Holly just then spied the minister and, thinking to have a little more fun, for he meant no harm to anyone, answered the minister’s bow with a familiar greeting. “Ben to try the new eatin’ shop, Parson? Purty good, ain’t it?”
John Endicott smiled pleasantly and agreed heartily that everything was very nice, adding a commonplace remark about the desirability of having such a convenience in the town. Si Barton turned his evil eyes on the minister with a leer and spoke in a loud voice that all in the vicinity could hear.
“So you’ve fell for her, too, have ya? A painted face and a wicked smile’ll get ’em every time. I thought you wasn’t so doggone holy as you try to make out!”
A loud guffaw from a few loungers around the drugstore followed this insinuation, and John Endicott, his face white with righteous anger, wheeled and faced the ugly bully.
 
; Chapter 13
By this time, Jimmy had arrived. Jimmy was never known to have missed anything that happened in Rushville since he was old enough to toddle, except the wreck the day that Constance arrived, and he never quite forgave himself for having missed that.

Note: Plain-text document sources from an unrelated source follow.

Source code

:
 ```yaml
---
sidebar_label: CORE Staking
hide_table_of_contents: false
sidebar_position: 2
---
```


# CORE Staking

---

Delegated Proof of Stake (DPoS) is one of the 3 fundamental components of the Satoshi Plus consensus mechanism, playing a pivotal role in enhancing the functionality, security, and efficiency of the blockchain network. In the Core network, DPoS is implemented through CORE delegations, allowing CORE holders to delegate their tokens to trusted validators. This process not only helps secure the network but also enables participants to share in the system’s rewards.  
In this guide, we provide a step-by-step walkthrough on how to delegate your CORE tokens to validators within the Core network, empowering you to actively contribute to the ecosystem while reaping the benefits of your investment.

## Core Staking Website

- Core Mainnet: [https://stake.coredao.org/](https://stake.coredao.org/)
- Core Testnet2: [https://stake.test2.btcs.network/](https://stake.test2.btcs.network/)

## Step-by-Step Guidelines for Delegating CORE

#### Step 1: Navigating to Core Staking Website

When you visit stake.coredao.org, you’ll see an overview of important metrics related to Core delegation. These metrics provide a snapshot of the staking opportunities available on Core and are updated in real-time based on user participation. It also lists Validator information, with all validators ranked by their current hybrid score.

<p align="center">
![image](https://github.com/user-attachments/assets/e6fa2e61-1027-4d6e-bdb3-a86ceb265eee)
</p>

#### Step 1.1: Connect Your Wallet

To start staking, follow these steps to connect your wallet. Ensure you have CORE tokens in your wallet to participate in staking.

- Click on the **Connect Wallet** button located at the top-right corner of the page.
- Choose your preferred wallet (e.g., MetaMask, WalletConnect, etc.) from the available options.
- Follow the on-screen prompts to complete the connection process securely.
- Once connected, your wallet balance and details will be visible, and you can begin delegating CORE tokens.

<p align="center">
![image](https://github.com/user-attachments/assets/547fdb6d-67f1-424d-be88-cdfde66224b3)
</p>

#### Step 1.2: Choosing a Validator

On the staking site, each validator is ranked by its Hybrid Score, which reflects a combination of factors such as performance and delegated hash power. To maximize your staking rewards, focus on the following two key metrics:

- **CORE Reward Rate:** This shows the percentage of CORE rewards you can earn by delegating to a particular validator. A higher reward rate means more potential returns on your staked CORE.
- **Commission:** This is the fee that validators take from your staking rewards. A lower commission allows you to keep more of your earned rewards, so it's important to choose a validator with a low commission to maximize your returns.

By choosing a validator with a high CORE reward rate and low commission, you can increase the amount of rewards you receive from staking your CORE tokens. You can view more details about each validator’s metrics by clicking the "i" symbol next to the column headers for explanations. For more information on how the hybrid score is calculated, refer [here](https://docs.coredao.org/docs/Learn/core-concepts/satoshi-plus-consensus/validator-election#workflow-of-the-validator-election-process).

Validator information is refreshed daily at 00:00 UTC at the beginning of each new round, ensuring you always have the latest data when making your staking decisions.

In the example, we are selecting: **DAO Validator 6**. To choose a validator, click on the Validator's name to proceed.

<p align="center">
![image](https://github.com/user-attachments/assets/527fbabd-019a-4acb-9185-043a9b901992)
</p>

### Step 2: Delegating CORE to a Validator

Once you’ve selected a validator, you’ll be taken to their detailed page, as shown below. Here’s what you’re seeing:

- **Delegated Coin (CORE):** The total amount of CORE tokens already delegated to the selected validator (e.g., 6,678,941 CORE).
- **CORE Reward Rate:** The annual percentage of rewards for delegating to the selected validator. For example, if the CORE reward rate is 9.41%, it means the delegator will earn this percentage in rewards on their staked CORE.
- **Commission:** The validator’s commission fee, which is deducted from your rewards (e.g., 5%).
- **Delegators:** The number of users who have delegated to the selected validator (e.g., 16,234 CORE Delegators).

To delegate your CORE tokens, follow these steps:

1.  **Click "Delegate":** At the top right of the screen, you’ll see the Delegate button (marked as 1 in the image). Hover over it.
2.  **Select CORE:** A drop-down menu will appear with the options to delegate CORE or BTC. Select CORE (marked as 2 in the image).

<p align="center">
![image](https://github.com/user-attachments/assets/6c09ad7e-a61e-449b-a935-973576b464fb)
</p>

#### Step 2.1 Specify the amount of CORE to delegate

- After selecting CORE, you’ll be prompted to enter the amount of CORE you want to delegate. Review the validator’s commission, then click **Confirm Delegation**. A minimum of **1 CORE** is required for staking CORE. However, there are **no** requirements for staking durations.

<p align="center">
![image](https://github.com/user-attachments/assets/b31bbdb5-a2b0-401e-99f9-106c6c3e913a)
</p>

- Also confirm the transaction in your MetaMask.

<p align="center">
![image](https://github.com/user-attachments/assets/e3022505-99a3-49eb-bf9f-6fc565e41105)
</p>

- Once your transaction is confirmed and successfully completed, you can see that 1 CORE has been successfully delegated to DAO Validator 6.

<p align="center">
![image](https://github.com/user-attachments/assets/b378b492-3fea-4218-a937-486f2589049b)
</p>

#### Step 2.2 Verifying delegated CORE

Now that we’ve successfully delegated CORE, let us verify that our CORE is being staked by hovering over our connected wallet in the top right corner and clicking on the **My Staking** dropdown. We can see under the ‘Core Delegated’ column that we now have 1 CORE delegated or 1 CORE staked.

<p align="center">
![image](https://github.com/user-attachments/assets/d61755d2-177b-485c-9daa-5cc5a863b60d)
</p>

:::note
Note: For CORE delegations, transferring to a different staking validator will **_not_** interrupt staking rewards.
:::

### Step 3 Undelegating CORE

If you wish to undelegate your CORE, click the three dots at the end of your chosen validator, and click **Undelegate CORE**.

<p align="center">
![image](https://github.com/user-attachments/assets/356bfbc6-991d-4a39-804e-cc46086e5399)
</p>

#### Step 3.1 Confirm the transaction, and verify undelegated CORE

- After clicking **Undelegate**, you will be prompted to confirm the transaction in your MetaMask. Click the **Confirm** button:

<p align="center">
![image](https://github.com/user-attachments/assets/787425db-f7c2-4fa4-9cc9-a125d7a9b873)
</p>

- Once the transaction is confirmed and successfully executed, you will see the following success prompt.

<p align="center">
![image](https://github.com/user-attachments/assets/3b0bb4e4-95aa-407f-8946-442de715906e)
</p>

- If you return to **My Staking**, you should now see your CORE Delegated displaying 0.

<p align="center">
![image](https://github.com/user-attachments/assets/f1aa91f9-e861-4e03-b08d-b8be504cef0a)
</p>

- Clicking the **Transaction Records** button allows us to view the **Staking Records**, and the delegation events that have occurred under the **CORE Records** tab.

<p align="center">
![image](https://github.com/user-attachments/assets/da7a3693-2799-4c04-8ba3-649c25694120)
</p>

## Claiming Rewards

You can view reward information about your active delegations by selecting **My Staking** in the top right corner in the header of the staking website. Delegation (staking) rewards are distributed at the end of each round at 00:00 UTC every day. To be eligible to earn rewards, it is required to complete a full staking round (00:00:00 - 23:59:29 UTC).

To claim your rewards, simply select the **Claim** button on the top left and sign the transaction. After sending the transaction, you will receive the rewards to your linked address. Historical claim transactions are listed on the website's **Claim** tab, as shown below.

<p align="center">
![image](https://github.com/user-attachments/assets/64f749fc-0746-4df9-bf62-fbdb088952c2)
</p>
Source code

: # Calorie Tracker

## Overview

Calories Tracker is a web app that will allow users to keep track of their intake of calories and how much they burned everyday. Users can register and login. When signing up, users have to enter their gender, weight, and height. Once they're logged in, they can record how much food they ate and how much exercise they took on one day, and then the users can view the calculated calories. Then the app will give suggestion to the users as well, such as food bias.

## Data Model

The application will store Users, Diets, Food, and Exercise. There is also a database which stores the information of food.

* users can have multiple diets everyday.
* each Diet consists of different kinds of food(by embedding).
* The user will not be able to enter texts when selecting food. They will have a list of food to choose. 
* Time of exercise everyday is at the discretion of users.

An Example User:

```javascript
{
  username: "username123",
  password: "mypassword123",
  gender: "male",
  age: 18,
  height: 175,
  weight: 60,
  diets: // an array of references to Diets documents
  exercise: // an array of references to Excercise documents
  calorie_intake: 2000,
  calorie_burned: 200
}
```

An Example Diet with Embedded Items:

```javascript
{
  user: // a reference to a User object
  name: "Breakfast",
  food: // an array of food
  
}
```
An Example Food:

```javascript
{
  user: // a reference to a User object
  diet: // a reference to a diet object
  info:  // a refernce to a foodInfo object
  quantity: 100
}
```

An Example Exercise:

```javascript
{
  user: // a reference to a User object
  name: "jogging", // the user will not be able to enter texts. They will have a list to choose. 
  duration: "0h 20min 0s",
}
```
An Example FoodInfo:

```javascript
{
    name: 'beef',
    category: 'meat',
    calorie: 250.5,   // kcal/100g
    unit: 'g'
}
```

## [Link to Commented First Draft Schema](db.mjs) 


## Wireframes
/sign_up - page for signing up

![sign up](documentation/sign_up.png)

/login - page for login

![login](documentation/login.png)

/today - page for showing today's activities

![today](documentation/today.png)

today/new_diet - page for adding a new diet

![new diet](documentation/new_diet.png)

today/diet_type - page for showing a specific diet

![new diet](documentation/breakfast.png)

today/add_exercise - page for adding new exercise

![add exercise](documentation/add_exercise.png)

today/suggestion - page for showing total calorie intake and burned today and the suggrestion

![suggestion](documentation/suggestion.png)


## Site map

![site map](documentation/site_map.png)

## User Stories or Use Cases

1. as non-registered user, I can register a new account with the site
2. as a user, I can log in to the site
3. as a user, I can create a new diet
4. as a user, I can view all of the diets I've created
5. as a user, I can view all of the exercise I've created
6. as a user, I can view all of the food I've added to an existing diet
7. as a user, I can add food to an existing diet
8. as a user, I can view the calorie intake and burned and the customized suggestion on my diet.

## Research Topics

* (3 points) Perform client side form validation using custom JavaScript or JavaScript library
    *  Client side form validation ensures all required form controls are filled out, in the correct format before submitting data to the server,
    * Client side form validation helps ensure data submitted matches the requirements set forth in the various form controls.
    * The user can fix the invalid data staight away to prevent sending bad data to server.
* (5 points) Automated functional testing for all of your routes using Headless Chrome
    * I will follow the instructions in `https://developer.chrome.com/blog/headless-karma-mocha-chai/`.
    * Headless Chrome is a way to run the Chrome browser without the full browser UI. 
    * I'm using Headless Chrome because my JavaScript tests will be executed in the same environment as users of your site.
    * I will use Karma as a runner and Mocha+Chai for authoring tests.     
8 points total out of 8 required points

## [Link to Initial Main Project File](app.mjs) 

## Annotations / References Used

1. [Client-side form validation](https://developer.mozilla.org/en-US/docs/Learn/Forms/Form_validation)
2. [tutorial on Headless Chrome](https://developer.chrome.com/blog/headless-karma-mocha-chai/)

A crowd gathered instantly from nobody knew where. For a moment it looked as if there was going to be a fight. The bootlegger’s face was red with challenge. He was almost twice the size of his adversary. But there was something about John Endicott’s attitude that made one think he could fight, and the sudden quick lifting of his arm gave the impression of not only strength, but skill.
The crowd flashed a mute admiration at their minister, and stood back respectfully.
Then, suddenly, it was as if something unseen restrained him. As if he had been denied permission to do this thing, the hand that had been lifted was slowly lowered to his side. Though his eyes still held Barton in a stern look of rebuke, contempt flamed high in the red face of Barton, and a laugh that was not good to hear rang out, feebly echoed by two or three bystanders.
Some would be glad to see the minister downed. They had a contempt for all ministers in general, and this one in particular, because his preaching had aroused the interest of the girls they went with, but they were too cowardly themselves to admit it.
With an oath the bootlegger, as if to draw his adversary on, brought out a sentence about Constance that was enough to make the blood of any good man boil. For a second time John Endicott’s eyes and arm moved, but still the restraining power was upon him, and an exalted look of submission seemed flung over his face like a light from above. He stepped back suddenly as if a serpent had been in the way.